Below are the results of an extension of my original program that now tests the characters of Latin_9 from character number 164 through 190 and prints them out. I understand that choice of the Windows font will change their representation. The correct glyphs can be found at The ISO 8859 Alphabet Soup. For anyone interested, I have put my program at the end of this note.
I suspect that the best solution would be to introduce UniCode, ISO/IEC 10646, into the Ada standard. The arguments for this are contained in W3C Character Model for the World Wide Web 1.0, W3C Working Draft 30 April 2002
http://www.w3.org/TR/charmod/
"The choice of Unicode was motivated by the fact that Unicode: is the only universal character repertoire available, covers the widest possible range, provides a way of referencing characters independent of the encoding of a resource, is being updated/completed carefully, is widely accepted and implemented by industry."
"W3C adopted Unicode as the document character set for HTML in [HTML 4.0]. The same approach was later used for specifications such as XML 1.0 [XML 1.0] and CSS2 [CSS2]. Unicode now serves as a common reference for W3C specifications and applications."
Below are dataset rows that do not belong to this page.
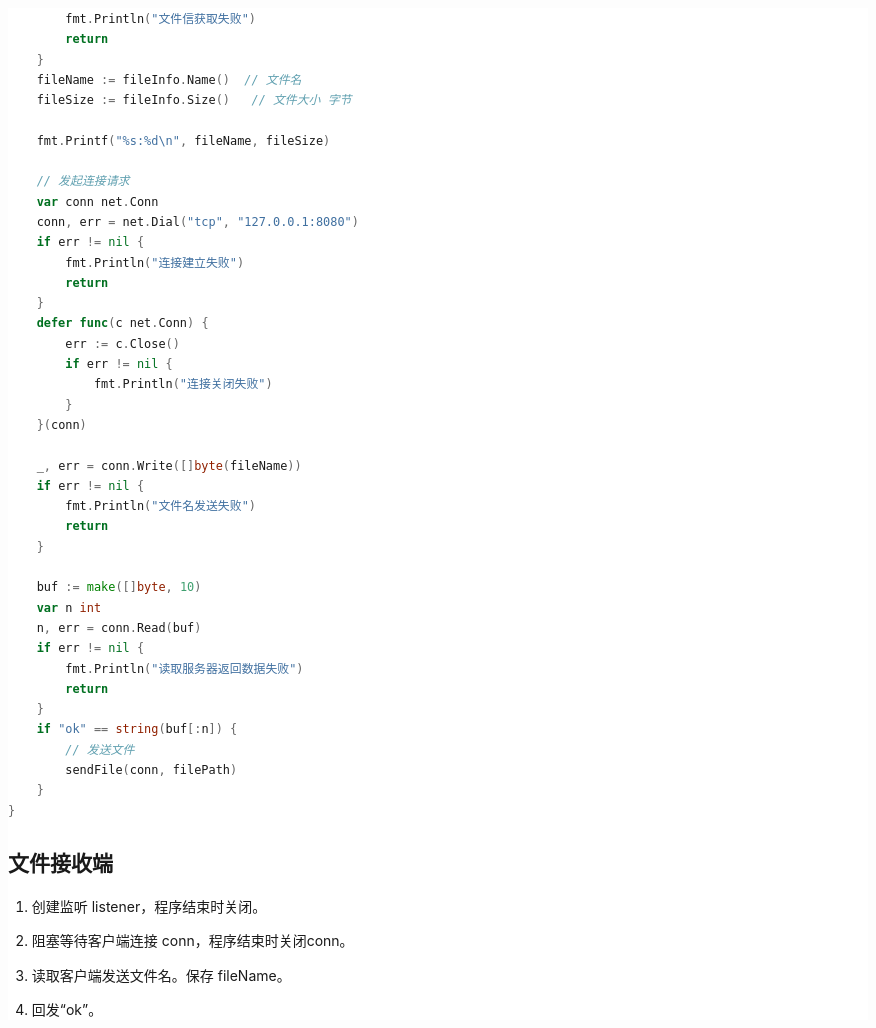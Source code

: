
 ```go
		fmt.Println("文件信获取失败")
		return
	}
	fileName := fileInfo.Name()  // 文件名
	fileSize := fileInfo.Size()   // 文件大小 字节

	fmt.Printf("%s:%d\n", fileName, fileSize)

	// 发起连接请求
	var conn net.Conn
	conn, err = net.Dial("tcp", "127.0.0.1:8080")
	if err != nil {
		fmt.Println("连接建立失败")
		return
	}
	defer func(c net.Conn) {
		err := c.Close()
		if err != nil {
			fmt.Println("连接关闭失败")
		}
	}(conn)

	_, err = conn.Write([]byte(fileName))
	if err != nil {
		fmt.Println("文件名发送失败")
		return
	}

	buf := make([]byte, 10)
	var n int
	n, err = conn.Read(buf)
	if err != nil {
		fmt.Println("读取服务器返回数据失败")
		return
	}
	if "ok" == string(buf[:n]) {
		// 发送文件
		sendFile(conn, filePath)
	}
}
```

## 文件接收端

1. 创建监听 listener，程序结束时关闭。

2. 阻塞等待客户端连接 conn，程序结束时关闭conn。

3. 读取客户端发送文件名。保存 fileName。

4. 回发“ok”。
"The IETF has adopted some policies on the use of character sets on the Internet (see [RFC 2277])."
Bob Leif
------------------------Starting Test-----------------------
Latin_9_Diff is ñѪº¿⌐¬½¼¡«»░▒▓│┤╡╢╖╕╣║╗╝╜╛
The Character ñ is in Latin_1 is TRUE. Its position is 164
The Character Ñ is in Latin_1 is TRUE. Its position is 165
The Character ª is in Latin_1 is TRUE. Its position is 166
The Character º is in Latin_1 is TRUE. Its position is 167
The Character ¿ is in Latin_1 is TRUE. Its position is 168
The Character ⌐ is in Latin_1 is TRUE. Its position is 169
The Character ¬ is in Latin_1 is TRUE. Its position is 170
The Character ½ is in Latin_1 is TRUE. Its position is 171
The Character ¼ is in Latin_1 is TRUE. Its position is 172
The Character ¡ is in Latin_1 is TRUE. Its position is 173
The Character « is in Latin_1 is TRUE. Its position is 174
The Character » is in Latin_1 is TRUE. Its position is 175
The Character ░ is in Latin_1 is TRUE. Its position is 176
The Character ▒ is in Latin_1 is TRUE. Its position is 177
The Character ▓ is in Latin_1 is TRUE. Its position is 178
The Character │ is in Latin_1 is TRUE. Its position is 179
The Character ┤ is in Latin_1 is TRUE. Its position is 180
The Character ╡ is in Latin_1 is TRUE. Its position is 181
The Character ╢ is in Latin_1 is TRUE. Its position is 182
The Character ╖ is in Latin_1 is TRUE. Its position is 183
The Character ╕ is in Latin_1 is TRUE. Its position is 184
The Character ╣ is in Latin_1 is TRUE. Its position is 185
The Character ║ is in Latin_1 is TRUE. Its position is 186
The Character ╗ is in Latin_1 is TRUE. Its position is 187
The Character ╝ is in Latin_1 is TRUE. Its position is 188
The Character ╜ is in Latin_1 is TRUE. Its position is 189
The Character ╛ is in Latin_1 is TRUE. Its position is 190
------------------------Ending Test-----------------------
--Robert C. Leif, Ph.D & Ada_Med Copyright all rights reserved.
--Main Procedure
--Created 27 November 2002
with Ada.Text_Io;
with Ada.Io_Exceptions;
with Ada.Exceptions;
with Ada.Strings;
with Ada.Strings.Maps;
with Ada.Characters.Latin_1;
with Ada.Characters.Latin_9;
procedure Char_Sets_Test is
------------------Table of Contents-------------
package T_Io renames Ada.Text_Io;
package Str_Maps renames Ada.Strings.Maps;
package Latin_1 renames Ada.Characters.Latin_1;
package Latin_9 renames Ada.Characters.Latin_9;
subtype Character_Set_Type is Str_Maps.Character_Set;
subtype Character_Sequence_Type is Str_Maps.Character_Sequence;
-----------------End Table of Contents-------------
Latin_1_Range : constant Str_Maps.Character_Range
:= (Low => Latin_1.Nul, High => Latin_1.Lc_Y_Diaeresis);
Latin_1_Char_Set : Character_Set_Type
:= Str_Maps.To_Set (Span => Latin_1_Range);
--Standard for Ada '95
-- Latin_9 Differences: Euro_Sign, Uc_S_Caron, Lc_S_Caron, Uc_Z_Caron,
-- Lc_Z_Caron, Uc_Ligature_Oe, Lc_Ligature_Oe, Uc_Y_Diaeresis.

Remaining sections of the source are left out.